The Red Army was made up of boy soldiers trained to fight in the Sudan People’s Liberation Army’s struggle for independence from Sudan.

Mr Michar spent his next four years in Ethiopia, training to serve on the frontline while receiving regular schooling for three hours each morning.

“In 1991, the government in Ethiopia was overthrown, so we had to go back to South Sudan,” he said.

“We had to be brought to the border of Sudan and Kenya. But again, the government of Sudan became strong and pushed us right into Kenya, where we became refugees.

“We came to a place called Kakuma in 1992, where access to the military was not allowed at all, so we would not be forced to go and fight.”

But life would prove miserable in the Kakuma camp, where inhabitants had insufficient food and were subject to frequent attacks from a hostile local population.

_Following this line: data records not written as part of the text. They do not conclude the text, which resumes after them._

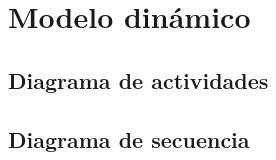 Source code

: \section{Modelo dinámico}
\subsection{Diagrama de actividades}
\subsection{Diagrama de secuencia}


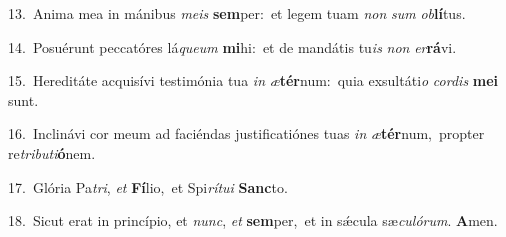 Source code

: {\numbfont\textcolor{\numbcolor}{13.}}~Anima mea in mánibus \textit{me}\-\textit{is} \textbf{sem}\-per:~\star et legem tuam \textit{non} \textit{sum} \textit{ob}\-\textbf{lí}tus.\par
{\numbfont\textcolor{\numbcolor}{14.}}~Posuérunt peccatóres lá\-\textit{que}\-\textit{um} \textbf{mi}\-hi:~\star et de mandátis tu\textit{is} \textit{non} \textit{er}\-\textbf{rá}vi.\par
{\numbfont\textcolor{\numbcolor}{15.}}~Hereditáte acquisívi testimónia tua \textit{in} \textit{æ}\-\textbf{tér}num:~\star quia exsultáti\textit{o} \textit{cor}\-\textit{dis} \textbf{me}\-\textbf{i} sunt.\par
{\numbfont\textcolor{\numbcolor}{16.}}~Inclinávi cor meum ad faciéndas justificatiónes tuas \textit{in} \textit{æ}\-\textbf{tér}num,~\star propter re\-\textit{tri}\-\textit{bu}\textit{ti}\textbf{ó}nem.\par
{\numbfont\textcolor{\numbcolor}{17.}}~Glória Pa\-\textit{tri}\-, \textit{et} \textbf{Fí}\-lio,~\star et Spi\-\textit{rí}\-\textit{tu}\textit{i} \textbf{Sanc}\-to.\par
{\numbfont\textcolor{\numbcolor}{18.}}~Sicut erat in princípio, et \textit{nunc}\-, \textit{et} \textbf{sem}\-per,~\star et in sǽcula sæ\-\textit{cu}\-\textit{ló}\textit{rum}. \textbf{A}\-men.\par
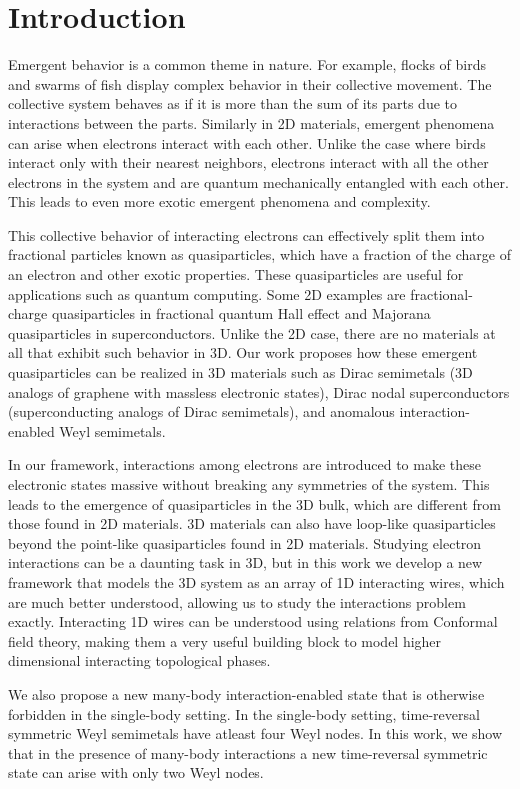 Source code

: \chapter{Introduction}\label{chap:Introduction}
Emergent behavior is a common theme in nature. For example, flocks of birds and swarms of fish display complex behavior in their collective movement. The collective system behaves as if it is more than the sum of its parts due to interactions between the parts. Similarly in 2D materials, emergent phenomena can arise when electrons interact with each other. Unlike the case where birds interact only with their nearest neighbors, electrons interact with all the other electrons in the system and are quantum mechanically entangled with each other. This leads to even more exotic emergent phenomena and complexity. 

This collective behavior of interacting electrons can effectively split them into fractional particles known as quasiparticles, which have a fraction of the charge of an electron and other exotic properties. These quasiparticles are useful for applications such as quantum computing. Some 2D examples are fractional-charge quasiparticles in fractional quantum Hall effect and Majorana quasiparticles in superconductors. Unlike the 2D case, there are no materials at all that exhibit such behavior in 3D. Our work proposes how these emergent quasiparticles can be realized in 3D materials such as Dirac semimetals (3D analogs of graphene with massless electronic states), Dirac nodal superconductors (superconducting analogs of Dirac semimetals), and anomalous interaction-enabled Weyl semimetals.

In our framework, interactions among electrons are introduced to make these electronic states massive without breaking any symmetries of the system. This leads to the emergence of quasiparticles in the 3D bulk, which are different from those found in 2D materials. 3D materials can also have loop-like quasiparticles beyond the point-like quasiparticles found in 2D materials. Studying electron interactions can be a daunting task in 3D, but in this work we develop a new framework that models the 3D system as an array of 1D interacting wires, which are much better understood, allowing us to study the interactions problem exactly. Interacting 1D wires can be understood using relations from Conformal field theory, making them a very useful building block to model higher dimensional interacting topological phases.

We also propose a new many-body interaction-enabled state that is otherwise forbidden in the single-body setting. In the single-body setting, time-reversal symmetric Weyl semimetals have atleast four Weyl nodes. In this work, we show that in the presence of many-body interactions a new time-reversal symmetric state can arise with only two Weyl nodes.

“A lot of people actually chose to go back and fight rather than suffer in the refugee camp, because when you have arms you can loot or capture things from the other side and be able to feed yourself,” he said. “We were basically confined in the camp.”

In 1996, Mr Michar was among a group of refugees targeted while collecting firewood and shrubs.

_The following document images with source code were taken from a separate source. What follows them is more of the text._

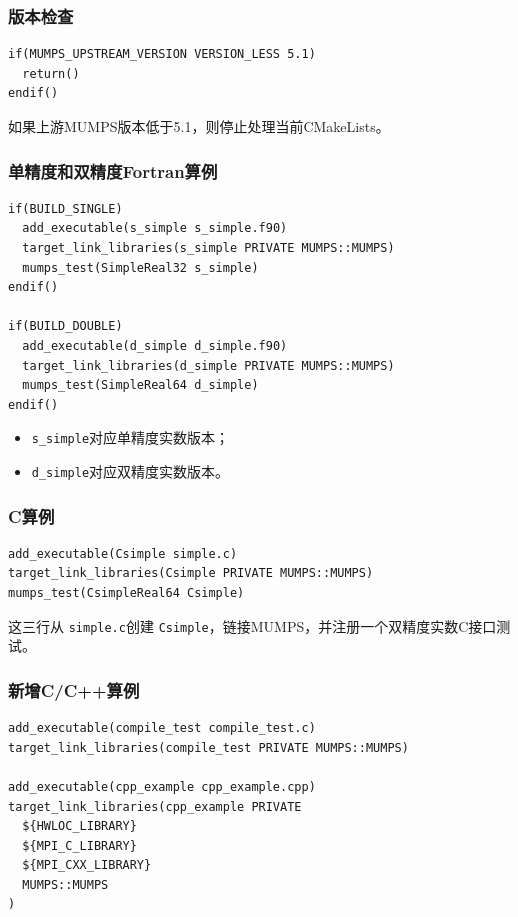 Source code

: \subsubsection{版本检查}

\begin{lstlisting}
if(MUMPS_UPSTREAM_VERSION VERSION_LESS 5.1)
  return()
endif()
\end{lstlisting}

如果上游MUMPS版本低于5.1，则停止处理当前CMakeLists。

\subsubsection{单精度和双精度Fortran算例}

\begin{lstlisting}
if(BUILD_SINGLE)
  add_executable(s_simple s_simple.f90)
  target_link_libraries(s_simple PRIVATE MUMPS::MUMPS)
  mumps_test(SimpleReal32 s_simple)
endif()

if(BUILD_DOUBLE)
  add_executable(d_simple d_simple.f90)
  target_link_libraries(d_simple PRIVATE MUMPS::MUMPS)
  mumps_test(SimpleReal64 d_simple)
endif()
\end{lstlisting}

\begin{itemize}
  \item \texttt{s\_simple}对应单精度实数版本；
  \item \texttt{d\_simple}对应双精度实数版本。
\end{itemize}

\subsubsection{C算例}

\begin{lstlisting}
add_executable(Csimple simple.c)
target_link_libraries(Csimple PRIVATE MUMPS::MUMPS)
mumps_test(CsimpleReal64 Csimple)
\end{lstlisting}

这三行从 \texttt{simple.c}创建 \texttt{Csimple}，链接MUMPS，并注册一个双精度实数C接口测试。

\subsubsection{新增C/C++算例}

\begin{lstlisting}
add_executable(compile_test compile_test.c)
target_link_libraries(compile_test PRIVATE MUMPS::MUMPS)

add_executable(cpp_example cpp_example.cpp)
target_link_libraries(cpp_example PRIVATE
  ${HWLOC_LIBRARY}
  ${MPI_C_LIBRARY}
  ${MPI_CXX_LIBRARY}
  MUMPS::MUMPS
)
\end{lstlisting}


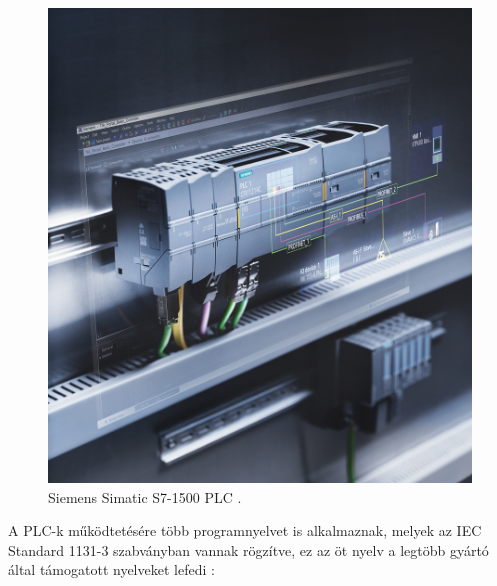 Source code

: \begin{figure}
	\centering
	\includegraphics[width=\columnwidth*5/10]{figures/siemens_plc.jpeg}
	\caption{Siemens Simatic S7-1500 PLC \cite{siemens_plc}.}
	\label{plckep}
\end{figure}
A PLC-k működtetésére több programnyelvet is alkalmaznak, melyek az IEC Standard 1131-3 szabványban vannak rögzítve, ez az öt nyelv a legtöbb gyártó által támogatott nyelveket lefedi \cite{Baresi1998}:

“We were rounded up by the local people and beaten terribly. I was left unconscious and my clothes were all taken — I walked back to the camp naked,” he said.

“In 2003, 18 refugees were killed in the camp by the local people. I didn’t even know if I would come out, because they were targeting refugees on their way to Nairobi or to different places. But I was lucky to escape and come to Nairobi, and that’s how I got clearance to come to Australia on the 29th of July, 2003.”

Mr Michar first lived in South Australia, where he studied pharmacy, before moving to Geraldton in 2011. How now works as a pharmacist in Wandina.

He and Abok Dau have three children — aged seven, nine, and nine months — all of whom were born in Australia.

“My kids love it here. We’re trying to give them a good education and any opportunity for sporting activities, because we didn’t have it when we grew up” he said.

“We try to do our best to give them what a child would want.”

The Athiolget Women’s and Children’s Health Association provides lifesaving medical treatment in remote villages.

Patients are attended to in their villages so they need not risk their lives travelling for treatment.